4 kinds of refrigerating machine oils similar to those of examples 2-1 and 2-2 were obtained, except that the content of B1 in the refrigerating machine oil of example 2-1 or 2-2 was 0.05 mass% or 0.1 mass%. The kinematic viscosity at 40 ℃ of these refrigerator oils was 10mm²The ratio of the water to the water is less than s. These refrigerator oils were confirmed to have the same effects of improving wear resistance and abrasion resistance as in examples 2-1 and 2-2, but it was found that stability tends to deteriorate when the content of B1 is increased.

4 kinds of refrigerator oils similar to those of examples 2-1 and 2-2 were obtained except that the compound represented by the following formula (4) was used in place of B1 in the refrigerator oils of examples 2-1 and 2-2. The kinematic viscosity at 40 ℃ of these refrigerator oils was 10mm²The ratio of the water to the water is less than s. These refrigerator oils were confirmed to be the same as those of example 2-1Or 2-2, the same effect of improving abrasion resistance and abrasion resistance.

Further, 8 kinds of refrigerator oils similar to those of examples 2-1 or 2-2 were obtained except that C1 was replaced with triphenyl phosphate, tris (propylphenyl) phosphate, tris (butylphenyl) phosphate, or triphenyl thiophosphate in the refrigerator oils of examples 2-1 or 2-2. The kinematic viscosity at 40 ℃ of these refrigerator oils was 10mm²The ratio of the water to the water is less than s.
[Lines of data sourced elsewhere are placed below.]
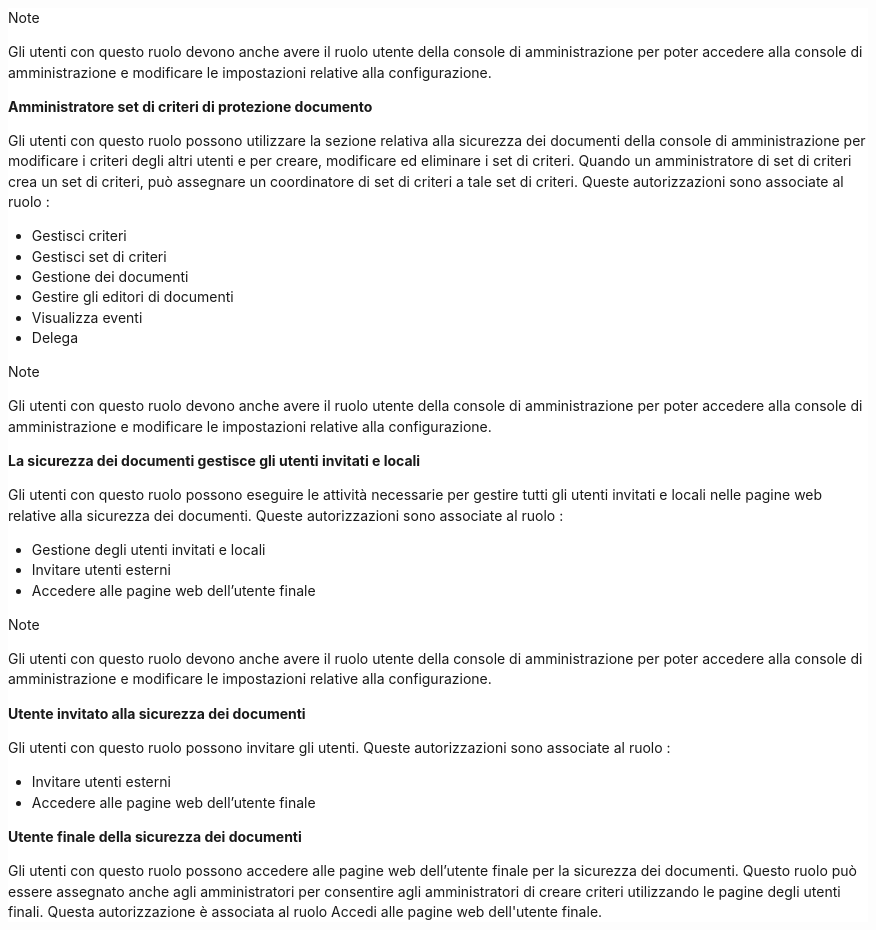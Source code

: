    >[!NOTE]
   >
   >Gli utenti con questo ruolo devono anche avere il ruolo utente della console di amministrazione per poter accedere alla console di amministrazione e modificare le impostazioni relative alla configurazione.

   **Amministratore set di criteri di protezione documento**

   Gli utenti con questo ruolo possono utilizzare la sezione relativa alla sicurezza dei documenti della console di amministrazione per modificare i criteri degli altri utenti e per creare, modificare ed eliminare i set di criteri. Quando un amministratore di set di criteri crea un set di criteri, può assegnare un coordinatore di set di criteri a tale set di criteri. Queste autorizzazioni sono associate al ruolo :

   * Gestisci criteri
   * Gestisci set di criteri
   * Gestione dei documenti
   * Gestire gli editori di documenti
   * Visualizza eventi
   * Delega

   >[!NOTE]
   >
   >Gli utenti con questo ruolo devono anche avere il ruolo utente della console di amministrazione per poter accedere alla console di amministrazione e modificare le impostazioni relative alla configurazione.

   **La sicurezza dei documenti gestisce gli utenti invitati e locali**

   Gli utenti con questo ruolo possono eseguire le attività necessarie per gestire tutti gli utenti invitati e locali nelle pagine web relative alla sicurezza dei documenti. Queste autorizzazioni sono associate al ruolo :

   * Gestione degli utenti invitati e locali
   * Invitare utenti esterni
   * Accedere alle pagine web dell’utente finale

   >[!NOTE]
   >
   >Gli utenti con questo ruolo devono anche avere il ruolo utente della console di amministrazione per poter accedere alla console di amministrazione e modificare le impostazioni relative alla configurazione.

   **Utente invitato alla sicurezza dei documenti**

   Gli utenti con questo ruolo possono invitare gli utenti. Queste autorizzazioni sono associate al ruolo :

   * Invitare utenti esterni
   * Accedere alle pagine web dell’utente finale

   **Utente finale della sicurezza dei documenti**

   Gli utenti con questo ruolo possono accedere alle pagine web dell’utente finale per la sicurezza dei documenti. Questo ruolo può essere assegnato anche agli amministratori per consentire agli amministratori di creare criteri utilizzando le pagine degli utenti finali. Questa autorizzazione è associata al ruolo Accedi alle pagine web dell&#39;utente finale.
These refrigerator oils were also confirmed to have the same effects of improving wear resistance and abrasion resistance as in examples 2-1 and 2-2.

Description of the reference numerals

A1 … refrigerant compressor, a2 … gas cooler, a3 … expansion mechanism, a 4 … evaporator, a 5 … flow path, and a 10 … refrigerator.

Claims

1. A refrigerator oil, comprising:

a base oil comprising an ester of an alcohol and a fatty acid, and

a compound represented by the following formula (1),

the kinematic viscosity of the refrigerator oil at 40 ℃ is 10mm²(ii) a ratio of (c) to(s) below,

2. The refrigerator oil of claim 1 wherein the alcohol comprises at least 1 selected from the group consisting of 1-and 2-membered alcohols.

3. The refrigerator oil of claim 1 or 2 wherein the fatty acid comprises a branched chain fatty acid.

4. The refrigerator oil according to any one of claims 1 to 3, wherein the base oil has a nonpolar index of 60 or less.

5. A working fluid composition for a refrigerator comprising a refrigerator oil and a refrigerant, the refrigerator oil comprising: a base oil comprising an ester of an alcohol and a fatty acid, and a compound represented by the following formula (1), wherein the kinematic viscosity of the refrigerator oil at 40 ℃ is 10mm²(ii) a ratio of (c) to(s) below,

6. The working fluid composition for refrigerators according to claim 5, wherein the alcohol comprises at least 1 selected from the group consisting of 1-and 2-membered alcohols.

7. The working fluid composition for refrigerators according to claim 5 or 6, wherein the fatty acid comprises a branched fatty acid.

8. The working fluid composition for refrigerators according to any one of claims 5 to 7, wherein the base oil has a nonpolar index of 60 or less.